» **BRIEF**
Begin with the line containing "To get started" and end with the last line of the data below; return those lines exactly, and only those.

Stored items
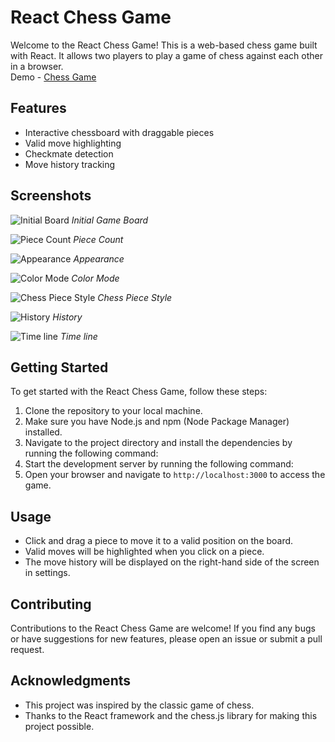 # React Chess Game

Welcome to the React Chess Game! This is a web-based chess game built with React. It allows two players to play a game of chess against each other in a browser.
<br>
Demo - [Chess Game](https://namdevkashish.github.io/chess/)

## Features

- Interactive chessboard with draggable pieces
- Valid move highlighting
- Checkmate detection
- Move history tracking

## Screenshots

![Initial Board](https://github.com/namdevkashish/chess/blob/master/src/images/Img/Layout%20dark%20mode.jpg?raw=true)
*Initial Game Board*

![Piece Count](https://github.com/namdevkashish/chess/blob/master/src/images/Img/More.png?raw=true)
*Piece Count*

![Appearance](https://github.com/namdevkashish/chess/blob/master/src/images/Img/Settings.png?raw=true)
*Appearance*

![Color Mode](https://github.com/namdevkashish/chess/blob/master/src/images/Img/Color%20mode.png?raw=true)
*Color Mode*

![Chess Piece Style](https://github.com/namdevkashish/chess/blob/master/src/images/Img/Chess%20piece%20style.png?raw=true)
*Chess Piece Style*

![History](https://github.com/namdevkashish/chess/blob/master/src/images/Img/History.png?raw=true)
*History*

![Time line](https://github.com/namdevkashish/chess/blob/master/src/images/Img/Time%20line.png?raw=true)
*Time line*

## Getting Started

To get started with the React Chess Game, follow these steps:

1. Clone the repository to your local machine.
2. Make sure you have Node.js and npm (Node Package Manager) installed.
3. Navigate to the project directory and install the dependencies by running the following command:
4. Start the development server by running the following command:
5. Open your browser and navigate to `http://localhost:3000` to access the game.

## Usage

- Click and drag a piece to move it to a valid position on the board.
- Valid moves will be highlighted when you click on a piece.
- The move history will be displayed on the right-hand side of the screen in settings.

## Contributing

Contributions to the React Chess Game are welcome! If you find any bugs or have suggestions for new features, please open an issue or submit a pull request.

## Acknowledgments

- This project was inspired by the classic game of chess.
- Thanks to the React framework and the chess.js library for making this project possible.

» **EXERCISE RESPONSE**
To get started with the React Chess Game, follow these steps:

1. Clone the repository to your local machine.
2. Make sure you have Node.js and npm (Node Package Manager) installed.
3. Navigate to the project directory and install the dependencies by running the following command:
4. Start the development server by running the following command:
5. Open your browser and navigate to `http://localhost:3000` to access the game.

## Usage

- Click and drag a piece to move it to a valid position on the board.
- Valid moves will be highlighted when you click on a piece.
- The move history will be displayed on the right-hand side of the screen in settings.

## Contributing

Contributions to the React Chess Game are welcome! If you find any bugs or have suggestions for new features, please open an issue or submit a pull request.

## Acknowledgments

- This project was inspired by the classic game of chess.
- Thanks to the React framework and the chess.js library for making this project possible.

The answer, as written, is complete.